Daniel McCormack, a former priest convicted of molesting children in his Chicago parish, was deemed to still be a sexually violent person by a Cook County judge and will be held indefinitely. 

The decision came down on Friday afternoon from Judge Dennis Porter, and means that McCormack will remain at the Illinois Department of Human Services SVP Treatment and Detention Facility in Rushville, IL.

"Daniel McCormack has a history of repeated sexual abuse against children that was especially heinous given his status as a priest," Illinois Attorney General Lisa Madigan said. "I appreciate Judge Porter's decision that prevents Daniel McCormack from potentially harming other children." 

McCormack will remain in the facility until at least Nov. 27 when a dispositional hearing will take place.

McCormack has been held in mental health facilities since 2009, when he was released from prison after serving a five-year sentence for sexually abusing five boys while he was serving as a pastor at St. Agatha's Church, the Chicago Sun-Times is reporting. 

McCormack, who has been accused of abusing dozens of young boys in civil lawsuits, was seeking to be released from a facility dedicated to housing and treating sexually violent offenders. 

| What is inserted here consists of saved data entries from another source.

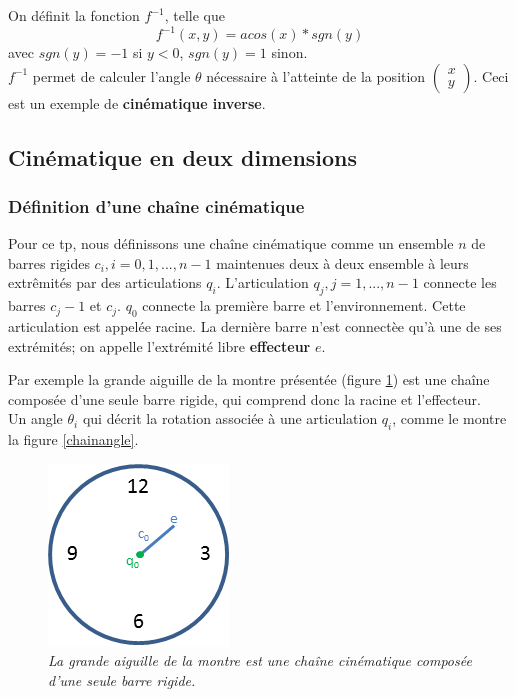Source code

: \documentclass{article}
\begin{document}
On d\'efinit la fonction $f^{-1}$, telle que
 \begin{displaymath}  
f^{-1}(x, y) =  acos(x) * sgn(y)
 \end{displaymath}
avec $sgn(y) =  -1$ si $y < 0$, $sgn(y) =  1$ sinon. \\

$f^{-1}$ permet de calculer l'angle $\theta$ n\'ecessaire \`a l'atteinte de la position $\begin{pmatrix} x \\ y \end{pmatrix}$.
Ceci est un exemple de \textbf{cin\'ematique inverse}.

\subsection{Cin\'ematique en deux dimensions}
\subsubsection*{D\'efinition d'une cha\^ine cin\'ematique}
Pour ce tp, nous d\'efinissons une cha\^ine cin\'ematique comme un ensemble $n$ de barres rigides $c_i, i = 0,1, ... , n-1$ 
maintenues deux \`a deux ensemble \`a leurs extr\^emit\'es par des articulations $q_i$.
L'articulation $q_j, j = 1, ... , n-1$ connecte les barres $c_j-1$ et $c_j$. $q_0$
connecte la premi\`ere barre et l'environnement. Cette articulation est appel\'ee racine.
La derni\`ere barre n'est connect\`ee qu'\`a une de ses extr\'emit\'es; on appelle l'extr\'emit\'e libre \textbf{effecteur} $e$.

Par exemple la grande aiguille de la montre pr\'esent\'ee (figure 
\ref{watchcine}) est une cha\^ine compos\'ee d'une seule barre rigide, qui comprend donc la racine
et l'effecteur. \\

Un angle $\theta_i$ qui d\'ecrit la rotation associ\'ee \`a une articulation $q_i$, comme le montre 
la figure \ref{chainangle}.


\begin{figure}[htb]
  \centering
    \includegraphics[]{watchcine}
  \caption{
          \textit{La grande aiguille de la montre est une cha\^ine cin\'ematique compos\'ee d'une seule barre rigide.}}
		   \label{watchcine}
\end{figure}
\end{document}

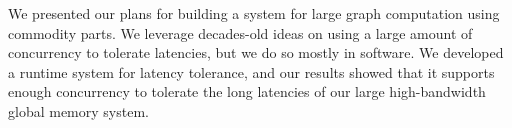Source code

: \documentclass[10pt,nocopyrightspace]{sigplanconf}
\begin{document}
We presented our plans for building a system for large graph
computation using commodity parts. We leverage decades-old ideas on
using a large amount of concurrency to tolerate latencies, but we do
so mostly in software. We developed a runtime system for latency
tolerance, and our results showed that it supports enough concurrency
to tolerate the long latencies of our large high-bandwidth global
memory system.

%

\renewcommand{\bibfont}{\footnotesize}  

\end{document}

Raymond Wood, an expert on statistical evaluations on the likelihood that sex offenders will repeat their crimes, testified Thursday that "actuarial models" suggested that McCormack would be a "minimal risk" to abuse children if he were released from the facility. 

“My wife complains that I’ll say as I read [files] ‘This is a really bad guy,'” Wood said. “But as a professional, I want to be engaging in the best professional standard that I can.”

Wood took the stand a day after a psychiatrist had testified for the prosecution, stating that McCormack was likely to victimize other children if released without court-ordered supervision, citing a long history of McCormack groping younger men and boys dating back to before his ordination and continuing even after he was arrested in 2005.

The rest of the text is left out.